In Quarkus 101: First (blazing fast) steps, Giuseppe Bonocore ha fatto un’introduzione al nuovo Java stack orientato ai microservizi realizzato da Red Hat [8]. Si è trattato di una demo con live coding che ha messo in luce le prestazioni davvero notevoli di Quarkus: un “rilancio” per il codice Java che con questo strumento riesce a raggiungere prestazioni davvero impensabili fino a poco tempo fa.
Pratiche
Chiaramente la conoscenza di linguaggi e l’utilizzo di strumenti deve concretizzarsi in pratiche di sviluppo software e diversi sono stati gli interventi che si sono focalizzati sui test, sulle revisioni del codice o su una serie di buone pratiche derivate dall’esperienza.
Stefano Magni, ad esempio, in Mastering UI testing si è concentrato sulla scrittura di test per le interfacce utente web.
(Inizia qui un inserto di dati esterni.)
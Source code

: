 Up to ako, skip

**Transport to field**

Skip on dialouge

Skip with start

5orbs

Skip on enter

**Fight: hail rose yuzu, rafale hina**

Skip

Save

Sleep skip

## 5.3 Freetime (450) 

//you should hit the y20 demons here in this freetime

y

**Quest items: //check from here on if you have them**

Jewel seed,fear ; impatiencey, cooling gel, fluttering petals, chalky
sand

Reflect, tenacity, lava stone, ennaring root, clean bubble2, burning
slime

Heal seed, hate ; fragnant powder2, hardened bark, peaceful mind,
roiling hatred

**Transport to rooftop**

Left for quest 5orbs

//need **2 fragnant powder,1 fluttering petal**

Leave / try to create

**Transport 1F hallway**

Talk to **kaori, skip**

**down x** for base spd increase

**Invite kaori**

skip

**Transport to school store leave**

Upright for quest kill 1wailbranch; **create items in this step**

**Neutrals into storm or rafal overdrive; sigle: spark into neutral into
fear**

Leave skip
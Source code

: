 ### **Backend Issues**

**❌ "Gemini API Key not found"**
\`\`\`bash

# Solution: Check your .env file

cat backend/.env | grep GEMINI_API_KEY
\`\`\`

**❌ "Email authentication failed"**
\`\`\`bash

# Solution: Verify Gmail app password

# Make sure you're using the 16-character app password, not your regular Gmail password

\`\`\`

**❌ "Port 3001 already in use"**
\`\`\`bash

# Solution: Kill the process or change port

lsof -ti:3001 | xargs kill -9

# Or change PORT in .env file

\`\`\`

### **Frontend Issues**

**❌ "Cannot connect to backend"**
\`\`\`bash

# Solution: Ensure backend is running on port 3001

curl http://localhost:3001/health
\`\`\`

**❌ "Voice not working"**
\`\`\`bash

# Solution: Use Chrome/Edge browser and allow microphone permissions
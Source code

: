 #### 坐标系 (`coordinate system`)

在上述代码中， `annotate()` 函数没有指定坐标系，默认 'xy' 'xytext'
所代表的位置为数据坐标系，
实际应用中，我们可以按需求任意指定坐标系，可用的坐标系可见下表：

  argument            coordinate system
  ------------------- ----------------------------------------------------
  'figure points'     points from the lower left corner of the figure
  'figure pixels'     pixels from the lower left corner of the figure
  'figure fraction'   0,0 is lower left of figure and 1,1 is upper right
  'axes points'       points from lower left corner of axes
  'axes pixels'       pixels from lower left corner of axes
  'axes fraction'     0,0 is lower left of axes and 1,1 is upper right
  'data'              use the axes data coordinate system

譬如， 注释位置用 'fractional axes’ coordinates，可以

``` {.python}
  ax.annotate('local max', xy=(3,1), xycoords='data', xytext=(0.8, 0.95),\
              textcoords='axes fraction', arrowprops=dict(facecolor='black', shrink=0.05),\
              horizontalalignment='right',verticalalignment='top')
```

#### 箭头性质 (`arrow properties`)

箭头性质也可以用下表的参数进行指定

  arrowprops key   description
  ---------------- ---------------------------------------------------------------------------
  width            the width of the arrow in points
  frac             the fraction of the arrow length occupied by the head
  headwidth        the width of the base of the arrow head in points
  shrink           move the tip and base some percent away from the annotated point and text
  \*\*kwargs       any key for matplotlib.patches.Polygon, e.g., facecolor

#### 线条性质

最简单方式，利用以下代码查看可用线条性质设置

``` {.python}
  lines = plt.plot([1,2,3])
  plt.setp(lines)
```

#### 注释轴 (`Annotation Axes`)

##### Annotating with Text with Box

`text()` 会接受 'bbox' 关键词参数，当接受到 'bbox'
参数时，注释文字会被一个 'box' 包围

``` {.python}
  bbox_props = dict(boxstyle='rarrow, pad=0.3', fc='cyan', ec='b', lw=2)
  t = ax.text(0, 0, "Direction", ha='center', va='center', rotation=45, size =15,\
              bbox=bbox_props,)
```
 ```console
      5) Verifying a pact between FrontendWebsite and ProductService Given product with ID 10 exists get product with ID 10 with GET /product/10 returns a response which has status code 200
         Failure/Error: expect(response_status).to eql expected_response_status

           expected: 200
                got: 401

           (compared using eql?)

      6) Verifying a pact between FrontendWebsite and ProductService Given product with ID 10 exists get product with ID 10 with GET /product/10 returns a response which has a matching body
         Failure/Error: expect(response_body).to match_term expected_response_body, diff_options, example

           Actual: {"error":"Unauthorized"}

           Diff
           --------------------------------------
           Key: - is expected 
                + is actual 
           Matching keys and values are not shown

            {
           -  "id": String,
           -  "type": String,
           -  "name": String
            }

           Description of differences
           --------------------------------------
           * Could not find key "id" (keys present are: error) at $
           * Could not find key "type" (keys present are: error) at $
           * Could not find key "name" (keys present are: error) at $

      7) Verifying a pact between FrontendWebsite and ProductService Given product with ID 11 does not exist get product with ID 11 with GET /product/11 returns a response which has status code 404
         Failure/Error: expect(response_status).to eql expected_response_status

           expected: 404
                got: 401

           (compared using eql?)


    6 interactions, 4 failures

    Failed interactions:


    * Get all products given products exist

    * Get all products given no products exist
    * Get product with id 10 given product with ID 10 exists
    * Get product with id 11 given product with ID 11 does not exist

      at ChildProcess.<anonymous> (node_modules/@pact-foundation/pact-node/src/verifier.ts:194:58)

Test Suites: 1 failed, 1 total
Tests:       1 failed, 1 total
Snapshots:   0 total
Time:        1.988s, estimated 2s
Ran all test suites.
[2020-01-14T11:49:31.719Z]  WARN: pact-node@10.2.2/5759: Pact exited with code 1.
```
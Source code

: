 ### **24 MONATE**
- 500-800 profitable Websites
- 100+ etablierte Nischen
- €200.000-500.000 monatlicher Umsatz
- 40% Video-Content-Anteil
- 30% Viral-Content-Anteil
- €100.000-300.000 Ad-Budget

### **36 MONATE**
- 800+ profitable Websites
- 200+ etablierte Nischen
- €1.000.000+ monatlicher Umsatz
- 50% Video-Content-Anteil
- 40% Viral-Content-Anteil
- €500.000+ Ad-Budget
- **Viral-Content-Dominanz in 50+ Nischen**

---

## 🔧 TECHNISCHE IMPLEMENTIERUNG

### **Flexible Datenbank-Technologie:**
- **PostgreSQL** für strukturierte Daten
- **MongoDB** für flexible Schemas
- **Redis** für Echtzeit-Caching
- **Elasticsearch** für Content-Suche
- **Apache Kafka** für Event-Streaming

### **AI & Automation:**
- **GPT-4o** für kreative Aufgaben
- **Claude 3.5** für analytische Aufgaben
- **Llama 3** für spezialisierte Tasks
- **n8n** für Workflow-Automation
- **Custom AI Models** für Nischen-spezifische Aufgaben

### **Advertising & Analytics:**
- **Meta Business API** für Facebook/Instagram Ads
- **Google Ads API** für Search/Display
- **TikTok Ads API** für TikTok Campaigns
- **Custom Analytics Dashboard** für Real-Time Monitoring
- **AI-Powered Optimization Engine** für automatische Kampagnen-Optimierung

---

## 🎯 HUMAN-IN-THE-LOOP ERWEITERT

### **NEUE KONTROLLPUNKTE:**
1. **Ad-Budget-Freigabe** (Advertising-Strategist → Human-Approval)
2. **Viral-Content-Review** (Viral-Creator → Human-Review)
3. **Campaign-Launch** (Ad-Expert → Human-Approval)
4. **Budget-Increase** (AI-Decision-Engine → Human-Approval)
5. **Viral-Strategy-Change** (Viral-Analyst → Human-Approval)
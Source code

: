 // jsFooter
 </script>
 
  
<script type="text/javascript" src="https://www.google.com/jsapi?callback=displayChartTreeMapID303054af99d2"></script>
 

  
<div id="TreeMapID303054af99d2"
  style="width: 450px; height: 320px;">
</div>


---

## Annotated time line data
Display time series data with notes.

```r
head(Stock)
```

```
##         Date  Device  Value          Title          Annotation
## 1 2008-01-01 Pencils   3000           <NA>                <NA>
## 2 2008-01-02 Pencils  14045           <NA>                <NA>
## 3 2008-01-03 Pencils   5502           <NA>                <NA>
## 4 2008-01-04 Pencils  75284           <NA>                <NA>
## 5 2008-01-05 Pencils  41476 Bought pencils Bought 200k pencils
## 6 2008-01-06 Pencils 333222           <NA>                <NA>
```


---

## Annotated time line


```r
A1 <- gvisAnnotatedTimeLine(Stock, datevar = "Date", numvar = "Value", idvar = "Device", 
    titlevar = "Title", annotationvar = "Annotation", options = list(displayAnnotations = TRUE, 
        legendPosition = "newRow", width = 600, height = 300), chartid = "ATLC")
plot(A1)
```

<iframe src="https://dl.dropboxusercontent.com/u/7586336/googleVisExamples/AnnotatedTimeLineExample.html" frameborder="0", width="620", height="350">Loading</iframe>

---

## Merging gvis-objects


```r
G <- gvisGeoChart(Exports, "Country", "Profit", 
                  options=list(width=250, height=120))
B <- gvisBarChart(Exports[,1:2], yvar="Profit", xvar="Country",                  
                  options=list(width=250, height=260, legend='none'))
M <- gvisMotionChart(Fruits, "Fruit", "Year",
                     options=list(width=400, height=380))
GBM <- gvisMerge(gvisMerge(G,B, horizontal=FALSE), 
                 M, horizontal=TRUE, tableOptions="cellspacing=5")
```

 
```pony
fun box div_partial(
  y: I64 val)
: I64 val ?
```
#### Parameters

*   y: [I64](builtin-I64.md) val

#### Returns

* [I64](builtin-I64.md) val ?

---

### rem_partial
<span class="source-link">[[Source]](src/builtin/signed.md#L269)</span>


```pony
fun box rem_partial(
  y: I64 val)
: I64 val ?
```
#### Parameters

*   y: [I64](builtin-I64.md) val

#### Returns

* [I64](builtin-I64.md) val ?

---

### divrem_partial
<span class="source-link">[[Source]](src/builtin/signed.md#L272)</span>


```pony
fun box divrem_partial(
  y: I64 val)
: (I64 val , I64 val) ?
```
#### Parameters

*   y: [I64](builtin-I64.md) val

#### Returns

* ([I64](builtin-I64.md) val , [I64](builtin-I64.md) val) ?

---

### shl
L’uso adeguato di strumenti come Cypress [9] e un approccio Test Driven Development alle UI aiutano a scrivere e manutenere in maniera efficace la propria batteria di test per le interfacce, riducendo errori e migliorando il flusso del processo di produzione.
7 buone abitudini per scrivere software funzionante è stato invece il talk in cui Giulio Roggero, attingendo alle sue esperienze, ha proposto una serie di buone pratiche per scrivere codice di qualità, mostrando in diretta certi concetti attraverso esempi in live coding.
Affinché sia veramente working software, non basta che un insieme di righe di codice in qualche modo funzioni: occorre che il codice sia facile da manutenere, che sia in grado di “autoripararsi”, che l’automazione sia presente fin dall’inizio e che si prenda atto che il design non è mai definitivo (evolutionary design). Occorre conoscere bene la tecnologia, ma anche creasi delle buone abitudini per utilizzare al meglio la tecnologia conosciuta.
Questo rapido riassunto di alcune proposte ha voluto avere solo un intento “dimostrativo”: sicuramente altri partecipanti avranno seguito altre presentazioni — o workshop — e saranno rimasti particolarmente colpiti da proposte diverse.
Sviluppare
Da buoni sviluppatori… adesso si tratta di sviluppare. Da un lato c’è la soddisfazione di aver contribuito a realizzare un evento in grado di intercettare l’interesse e le necessità di molti: ce ne ha fornito riscontro la presenza di “agilisti” della prima ora che, negli ultimi anni, non si vedevano più alle conferenze più orientate all’adozione dell’agilità in contesti business e manageriali. E anche in termini di partecipazione assoluta ci possiamo dichiarare soddisfatti.
D’altro canto, per una prossima edizione, occorrerà valutare con oculatezza il tipo di bilanciamento tra talk e workshop, cercando di coinvolgere ancora più persone fin dalla fase di call for speakers e di organizzazione preliminare.